European officials struck a textile deal with China yesterday, agreeing to share the "burden" of a massive accumulation of Chinese-made garments in European warehouses.

It is difficult to see just what it is that European leaders see as burdensome in allowing their own retailers to receive shipments that they ordered months ago for the fall and winter collections. But Chinese and Europeans alike will pay for both the problem and solution that the European Union has created here. The garments will be freed, at a steep price: The amount of certain Chinese-made goods allowed into the EU next year will be reduced significantly.

This "compromise" amounts to a double victory for the European manufacturers -- and their protectionist national governments -- who bullied the EU into re-imposing quotas this June. They were highly unlikely in the first place to receive contracts to replace the goods that had been blocked. Now that some quotas for Chinese production in 2006 have been partially met, they will have a better shot at getting other work next year that otherwise might have gone offshore. One can only hope that European producers will accept this gift for what it is and not as another excuse to avoid making their businesses more competitive, however painful that might be.

For their part, retailers are saying publicly that this deal is satisfactory insofar as it unblocks goods that they already paid for in many cases, and gives them sufficient lead time to plan for next year. Of course, that's what they thought when the global system of quotas on Chinese-made textiles expired on Jan. 1 in line with an agreement signed a decade earlier. Yesterday's deal ultimately will be judged on whether it is actually honored by the EU.

For all its shortcomings, this might be the only politically feasible compromise available. The textile-producing EU member states -- notably the Czech Republic, France, Italy, Poland, Slovakia and Spain -- have wielded a great deal of clout with Brussels. Just last week they scuppered another deal.

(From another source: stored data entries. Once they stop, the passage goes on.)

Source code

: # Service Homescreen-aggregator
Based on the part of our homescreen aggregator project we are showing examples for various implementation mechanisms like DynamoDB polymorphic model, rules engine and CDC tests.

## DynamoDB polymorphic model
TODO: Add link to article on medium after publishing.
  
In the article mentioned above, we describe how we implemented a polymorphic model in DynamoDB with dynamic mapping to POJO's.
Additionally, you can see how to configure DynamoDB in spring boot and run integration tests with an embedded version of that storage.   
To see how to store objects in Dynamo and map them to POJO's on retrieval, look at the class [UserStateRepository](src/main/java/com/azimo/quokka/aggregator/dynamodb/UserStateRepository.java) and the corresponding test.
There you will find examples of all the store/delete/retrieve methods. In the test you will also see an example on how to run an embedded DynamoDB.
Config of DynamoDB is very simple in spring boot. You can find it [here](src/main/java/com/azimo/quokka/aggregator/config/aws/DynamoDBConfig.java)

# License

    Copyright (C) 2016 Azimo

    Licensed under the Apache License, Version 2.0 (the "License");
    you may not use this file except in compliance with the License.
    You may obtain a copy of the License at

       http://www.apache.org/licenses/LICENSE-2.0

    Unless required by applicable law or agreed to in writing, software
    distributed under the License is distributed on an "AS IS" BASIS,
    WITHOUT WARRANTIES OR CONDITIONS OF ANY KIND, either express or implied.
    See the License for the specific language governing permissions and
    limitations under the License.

This case provides a good insight into how the European Union runs trade policy, and the picture isn't pretty. EU Trade Commissioner Peter Mandelson worked frenetically to reach a compromise before a summit later yesterday between Chinese President Hu Jintao and Mr. Mandelson's compatriot and close personal friend, British Prime Minister Tony Blair. But the commissioner will be hard-pressed to make any negotiations worthwhile if he cannot first convince all member states of the benefits of free trade.

And there is perhaps no greater testament to how much industrialized countries hurt their own interests when they refuse to engage in free trade with China than the more than 75 million pieces of Chinese-made clothing items sitting in European ports and warehouses. The retailers that ordered these goods -- and their employees -- are just as European as the manufacturing workers whose interests the EU is ostensibly trying to protect.

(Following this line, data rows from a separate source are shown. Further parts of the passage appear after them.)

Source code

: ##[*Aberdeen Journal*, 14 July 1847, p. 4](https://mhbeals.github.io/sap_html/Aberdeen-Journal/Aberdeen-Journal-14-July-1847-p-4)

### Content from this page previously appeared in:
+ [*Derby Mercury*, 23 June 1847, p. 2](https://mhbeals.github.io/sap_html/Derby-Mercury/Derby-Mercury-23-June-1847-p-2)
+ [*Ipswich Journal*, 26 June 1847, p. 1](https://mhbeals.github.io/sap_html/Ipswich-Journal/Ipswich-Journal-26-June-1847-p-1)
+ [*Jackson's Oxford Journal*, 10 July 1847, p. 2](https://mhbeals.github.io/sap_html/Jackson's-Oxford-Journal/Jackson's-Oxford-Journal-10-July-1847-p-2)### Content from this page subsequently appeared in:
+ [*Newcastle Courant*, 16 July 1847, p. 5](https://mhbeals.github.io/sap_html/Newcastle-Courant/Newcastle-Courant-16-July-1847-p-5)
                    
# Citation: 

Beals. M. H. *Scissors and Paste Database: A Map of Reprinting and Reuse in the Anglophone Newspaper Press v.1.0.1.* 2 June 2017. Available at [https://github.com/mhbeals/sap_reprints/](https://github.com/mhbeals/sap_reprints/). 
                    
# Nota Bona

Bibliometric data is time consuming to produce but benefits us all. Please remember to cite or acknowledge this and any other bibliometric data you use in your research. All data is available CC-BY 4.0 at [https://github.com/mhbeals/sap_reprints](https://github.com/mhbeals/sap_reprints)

Of course, Europe has not been the only large textile market playing this game with China. Even yesterday's bittersweet compromise is better than what the United States has achieved so far. When U.S. and Chinese negotiators couldn't come up with a compromise last week, Washington slapped China with fresh import quotas on Chinese-made textiles. In doing so U.S. officials were ignoring the interests of millions of American families who could use less costly shopping, especially with the Christmas rush looming in three months.

It's nice to see that David Ricardo's theory that nations have comparative advantages is alive and well, and has taken hold inside a free market such as the EU. Imagine what the benefits would be if the playing field were enlarged and countries such as China and India -- indeed the whole world -- were allowed to take advantage of this division of labor as well.